**DATA TO PROCESS:**
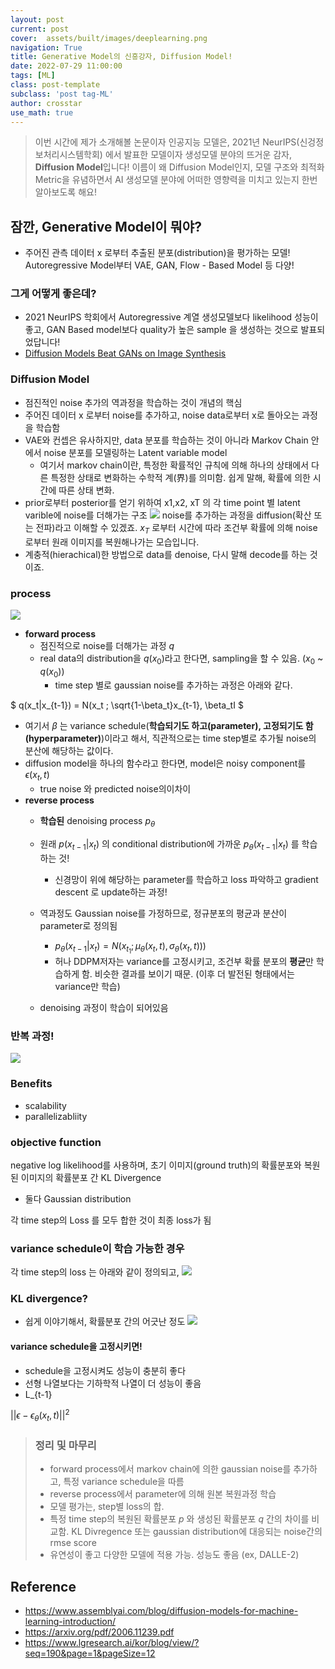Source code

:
```yaml
---
layout: post
current: post
cover:  assets/built/images/deeplearning.png
navigation: True
title: Generative Model의 신흥강자, Diffusion Model!
date: 2022-07-29 11:00:00
tags: [ML]
class: post-template
subclass: 'post tag-ML'
author: crosstar
use_math: true
---
```



> 이번 시간에 제가 소개해볼 논문이자 인공지능 모델은, 2021년 NeurIPS(신겅정보처리시스템학회) 에서 발표한 모델이자 생성모델 분야의 뜨거운 감자, **Diffusion Model**입니다!
>  이름이 왜 Diffusion Model인지, 모델 구조와 최적화 Metric을 유념하면서 AI 생성모델 분야에 어떠한 영향력을 미치고 있는지 한번 알아보도록 해요!

## 잠깐, Generative Model이 뭐야? 
- 주어진 관측 데이터 x 로부터 추출된 분포(distribution)을 평가하는 모델! Autoregressive Model부터 VAE, GAN, Flow - Based Model 등 다양!

### 그게 어떻게 좋은데?
- 2021 NeurIPS 학회에서 Autoregressive 계열 생성모델보다 likelihood 성능이 좋고, GAN Based model보다 quality가 높은 sample 을 생성하는 것으로 발표되었답니다!
- [Diffusion Models Beat GANs on Image Synthesis](https://paperswithcode.com/paper/diffusion-models-beat-gans-on-image-synthesis)

### Diffusion Model
- 점진적인 noise 추가의 역과정을 학습하는 것이 개념의 핵심
- 주어진 데이터 x 로부터 noise를 추가하고, noise data로부터 x로 돌아오는 과정을 학습함
- VAE와 컨셉은 유사하지만, data 분포를 학습하는 것이 아니라 Markov Chain 안에서 noise 분포를 모델링하는 Latent variable model
  - 여기서 markov chain이란, 특정한 확률적인 규칙에 의해 하나의 상태에서 다른 특정한 상태로 변화하는 수학적 계(界)를 의미함. 쉽게 말해, 확률에 의한 시간에 따른 상태 변화.
- prior로부터 posterior를 얻기 위하여 x1,x2, xT 의 각 time point 별 latent varible에 noise를 더해가는 구조
  ![](https://velog.velcdn.com/images/crosstar1228/post/30bdb629-19dc-4948-a4fb-59d25fd09ddd/image.png)
noise를 추가하는 과정을 diffusion(확산 또는 전파)라고 이해할 수 있겠죠. 
 $x_T$ 로부터 시간에 따라 조건부 확률에 의해 noise로부터 원래 이미지를 복원해나가는 모습입니다.
- 계충적(hierachical)한 방법으로 data를 denoise, 다시 말해 decode를 하는 것이죠.


### process
![](https://velog.velcdn.com/images/crosstar1228/post/2917dd77-3028-43f5-9348-5f2ea581f471/image.png)

- **forward process**
  - 점진적으로 noise를 더해가는 과정 $q$
  - real data의 distribution을 $q(x_0)$라고 한다면, sampling을 할 수 있음. ($x_0$ ~ $q(x_0)$)
    - time step 별로 gaussian noise를 추가하는 과정은 아래와 같다. 

$
q(x_t|x_{t-1}) = N(x_t ; \sqrt{1-\beta_t}x_{t-1}, \beta_tI
$


  - 여기서 $\beta$ 는 variance schedule(**학습되기도 하고(parameter), 고정되기도 함(hyperparameter)**)이라고 해서, 직관적으로는 time step별로 추가될  noise의 분산에 해당하는 값이다.
  - diffusion model을 하나의 함수라고 한다면, model은 noisy component를 $\epsilon(x_t, t)$ 
    - true noise 와 predicted noise의이차이
- **reverse process**
  - **학습된** denoising process $p_\theta$

  - 원래 $p(x_{t-1}|x_t)$ 의 conditional distribution에 가까운 $p_\theta(x_{t-1}|x_t)$ 를 학습하는 것!
    - 신경망이 위에 해당하는 parameter를 학습하고 loss 파악하고 gradient descent 로 update하는 과정!
  - 역과정도 Gaussian noise를 가정하므로, 정규분포의 평균과 분산이 parameter로 정의됨
    - $p_\theta(x_{t-1}|x_t) = N(x_{t_1}; \mu_\theta(x_t, t), \sigma_\theta(x_t, t)))$
    - 허나 DDPM저자는 variance를 고정시키고, 조건부 확률 분포의 **평균**만 학습하게 함. 비슷한 결과를 보이기 때문. (이후 더 발전된 형태에서는 variance만 학습)
  - denoising 과정이 학습이 되어있음





### 반복 과정!
![](https://velog.velcdn.com/images/crosstar1228/post/6681b933-1134-44f6-abcd-3602ddde8ba1/image.png)

### Benefits
- scalability
- parallelizabliity

### objective function
negative log likelihood를 사용하며, 초기 이미지(ground truth)의 확률분포와 복원된 이미지의 확률분포 간 KL Divergence
- 둘다 Gaussian distribution


각 time step의 Loss 를 모두 합한 것이 최종 loss가 됨
### variance schedule이 학습 가능한 경우
각 time step의 loss 는 아래와 같이 정의되고,
![](https://velog.velcdn.com/images/crosstar1228/post/dd20c074-9cd6-44d6-8134-9e32e6743f0f/image.png)

### KL divergence?
- 쉽게 이야기해서, 확률분포 간의 어긋난 정도
  ![](https://velog.velcdn.com/images/crosstar1228/post/562b198d-c1ea-4cd6-968d-a5e4ff685a95/image.png)

#### variance schedule을 고정시키면!
- schedule을 고정시켜도 성능이 충분히 좋다
- 선형 나열보다는 기하학적 나열이 더 성능이 좋음
- L_{t-1}

$|| \epsilon - \epsilon_\theta(x_t, t) ||^2$

> ### 정리 및 마무리
> - forward process에서 markov chain에 의한 gaussian noise를 추가하고, 특정 variance schedule을 따름
> - reverse process에서 parameter에 의해 원본 복원과정 학습
> - 모델 평가는, step별 loss의 합.
> - 특정 time step의 복원된 확률분포 $p$ 와 생성된 확률분포 $q$ 간의 차이를 비교함. KL Divregence 또는 gaussian distribution에 대응되는 noise간의 rmse score
> - 유연성이 좋고 다양한 모델에 적용 가능. 성능도 좋음 (ex, DALLE-2)

## Reference
- https://www.assemblyai.com/blog/diffusion-models-for-machine-learning-introduction/
- https://arxiv.org/pdf/2006.11239.pdf
- https://www.lgresearch.ai/kor/blog/view/?seq=190&page=1&pageSize=12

**BRIEF:** The lines to return are those in the material above that hold "더해가는".

**RESPONSE:**
- prior로부터 posterior를 얻기 위하여 x1,x2, xT 의 각 time point 별 latent varible에 noise를 더해가는 구조
  - 점진적으로 noise를 더해가는 과정 $q$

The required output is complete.